▶ _GIVEN DATA_:
Start of Block

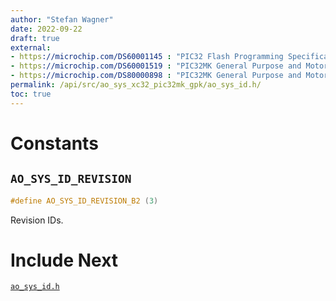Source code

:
 ```yaml
---
author: "Stefan Wagner"
date: 2022-09-22
draft: true
external:
- https://microchip.com/DS60001145 : "PIC32 Flash Programming Specification"
- https://microchip.com/DS60001519 : "PIC32MK General Purpose and Motor Control (GPK/MCM) with CAN FD Family Data sheet"
- https://microchip.com/DS80000898 : "PIC32MK General Purpose and Motor Control (GPK/MCM) with CAN FD Family Errata"
permalink: /api/src/ao_sys_xc32_pic32mk_gpk/ao_sys_id.h/
toc: true
---
```


# Constants

## `AO_SYS_ID_REVISION`

```c
#define AO_SYS_ID_REVISION_B2 (3)
```

Revision IDs.

# Include Next

[`ao_sys_id.h`](../ao_sys_xc32_pic32/ao_sys_id.h.md)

End of Block

▶ _EXERCISE DESCRIPTION_: Since the copy must hold no pictures, repeat everything else in the records exactly as written.

▶ _PROBLEM SOLUTION_:
Source code

:
 ```yaml
---
author: "Stefan Wagner"
date: 2022-09-22
draft: true
external:
- https://microchip.com/DS60001145 : "PIC32 Flash Programming Specification"
- https://microchip.com/DS60001519 : "PIC32MK General Purpose and Motor Control (GPK/MCM) with CAN FD Family Data sheet"
- https://microchip.com/DS80000898 : "PIC32MK General Purpose and Motor Control (GPK/MCM) with CAN FD Family Errata"
permalink: /api/src/ao_sys_xc32_pic32mk_gpk/ao_sys_id.h/
toc: true
---
```


# Constants

## `AO_SYS_ID_REVISION`

```c
#define AO_SYS_ID_REVISION_B2 (3)
```

Revision IDs.

# Include Next

[`ao_sys_id.h`](../ao_sys_xc32_pic32/ao_sys_id.h.md)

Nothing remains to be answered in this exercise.